Go through the listing below and retype exactly the lines starting at the one with "Thus, there would" and ending at the one with "Advertisement", skipping pictures.

> Exercise data
/---

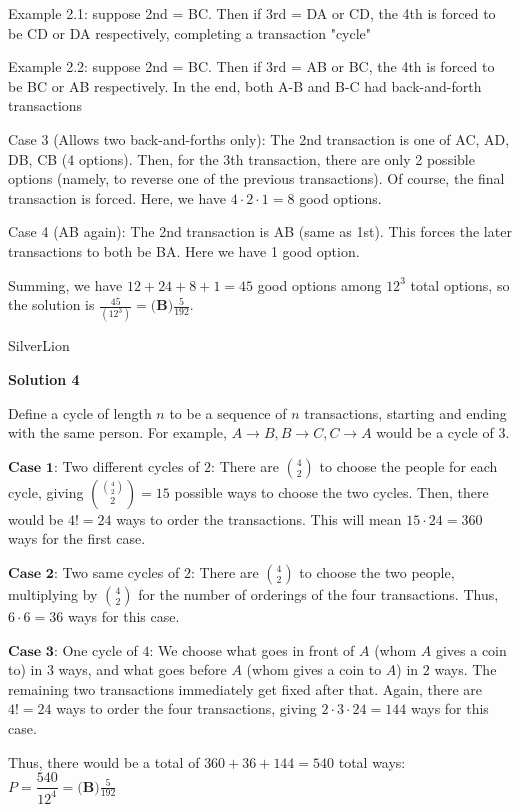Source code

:\begin{enumerate}
 Example 2.1: suppose 2nd = BC. Then if 3rd = DA or CD, the 4th is forced to be CD or DA respectively, completing a transaction "cycle"

 Example 2.2: suppose 2nd = BC. Then if 3rd = AB or BC, the 4th is forced to be BC or AB respectively. In the end, both A-B and B-C had back-and-forth transactions

 Case 3 (Allows two back-and-forths only): The 2nd transaction is one of AC, AD, DB, CB (4 options). Then, for the 3th transaction, there are only 2 possible options (namely, to reverse one of the previous transactions). Of course, the final transaction is forced. Here, we have $4\cdot 2\cdot 1 = 8$ good options.

 Case 4 (AB again): The 2nd transaction is AB (same as 1st). This forces the later transactions to both be BA. Here we have 1 good option.

 Summing, we have $12+24+8+1=45$ good options among $12^3$ total options, so the solution is $\frac{45}{(12^3)}= \boxed{\textbf{(B)}\frac{5}{192}}$. 

 SilverLion

 


 



\textbf{Solution 4}

Define a cycle of length $n$ to be a sequence of $n$ transactions, starting and ending with the same person. For example, $A \to B, B \to C, C \to A$ would be a cycle of $3$.

 $\textbf{Case 1}$: Two different cycles of $2$: There are $\binom{4}{2}$ to choose the people for each cycle, giving $\binom{\binom{4}{2}}{2} = 15$ possible ways to choose the two cycles. Then, there would be $4! = 24$ ways to order the transactions. This will mean $15\cdot 24 = 360$ ways for the first case.

 $\textbf{Case 2}$: Two same cycles of $2$: There are $\binom{4}{2}$ to choose the two people, multiplying by $\binom{4}{2}$ for the number of orderings of the four transactions. Thus, $6\cdot 6 = 36$ ways for this case.

 $\textbf{Case 3}$: One cycle of $4$: We choose what goes in front of $A$ (whom $A$ gives a coin to) in $3$ ways, and what goes before $A$ (whom gives a coin to $A$) in $2$ ways. The remaining two transactions immediately get fixed after that. Again, there are $4! = 24$ ways to order the four transactions, giving $2\cdot 3\cdot 24 = 144$ ways for this case.

 Thus, there would be a total of $360+36+144 = 540$ total ways: $P = \dfrac{540}{12^4} = \boxed{\textbf{(B)}\frac{5}{192}}$


\end{enumerate}
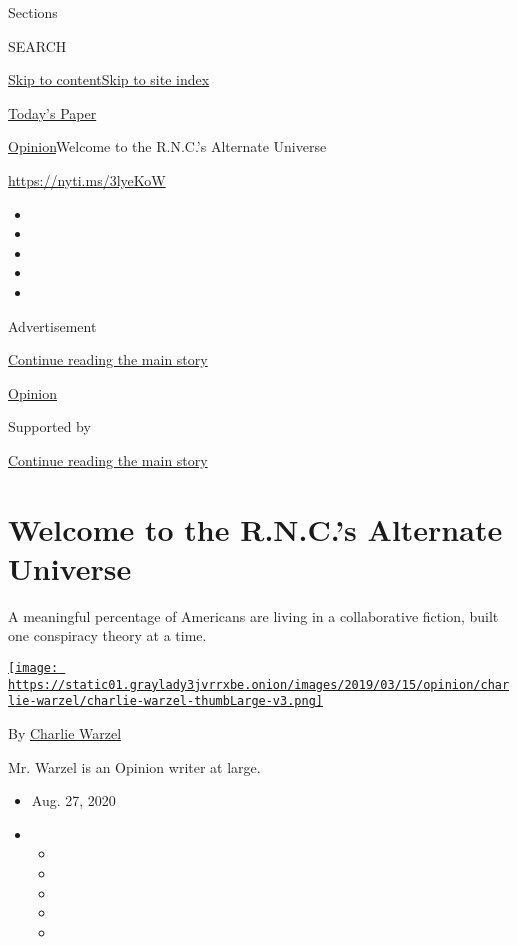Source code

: Sections

SEARCH

\protect\hyperlink{site-content}{Skip to
content}\protect\hyperlink{site-index}{Skip to site index}

\href{https://myaccount.nytimes3xbfgragh.onion/auth/login?response_type=cookie\&client_id=vi}{}

\href{https://www.nytimes3xbfgragh.onion/section/todayspaper}{Today's
Paper}

\href{/section/opinion}{Opinion}\textbar{}Welcome to the R.N.C.'s
Alternate Universe

\url{https://nyti.ms/3lyeKoW}

\begin{itemize}
\item
\item
\item
\item
\item
\end{itemize}

Advertisement

\protect\hyperlink{after-top}{Continue reading the main story}

\href{/section/opinion}{Opinion}

Supported by

\protect\hyperlink{after-sponsor}{Continue reading the main story}

\hypertarget{welcome-to-the-rncs-alternate-universe}{%
\section{Welcome to the R.N.C.'s Alternate
Universe}\label{welcome-to-the-rncs-alternate-universe}}

A meaningful percentage of Americans are living in a collaborative
fiction, built one conspiracy theory at a time.

\href{https://www.nytimes3xbfgragh.onion/by/charlie-warzel}{\texttt{[image: https://static01.graylady3jvrrxbe.onion/images/2019/03/15/opinion/charlie-warzel/charlie-warzel-thumbLarge-v3.png]}}

By \href{https://www.nytimes3xbfgragh.onion/by/charlie-warzel}{Charlie
Warzel}

Mr. Warzel is an Opinion writer at large.

\begin{itemize}
\item
  Aug. 27, 2020
\item
  \begin{itemize}
  \item
  \item
  \item
  \item
  \item
  \end{itemize}
\end{itemize}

\---

> Answer
 Thus, there would be a total of $360+36+144 = 540$ total ways: $P = \dfrac{540}{12^4} = \boxed{\textbf{(B)}\frac{5}{192}}$


\end{enumerate}
Source code

: Sections

SEARCH

\protect\hyperlink{site-content}{Skip to
content}\protect\hyperlink{site-index}{Skip to site index}

\href{https://myaccount.nytimes3xbfgragh.onion/auth/login?response_type=cookie\&client_id=vi}{}

\href{https://www.nytimes3xbfgragh.onion/section/todayspaper}{Today's
Paper}

\href{/section/opinion}{Opinion}\textbar{}Welcome to the R.N.C.'s
Alternate Universe

\url{https://nyti.ms/3lyeKoW}

\begin{itemize}
\item
\item
\item
\item
\item
\end{itemize}

Advertisement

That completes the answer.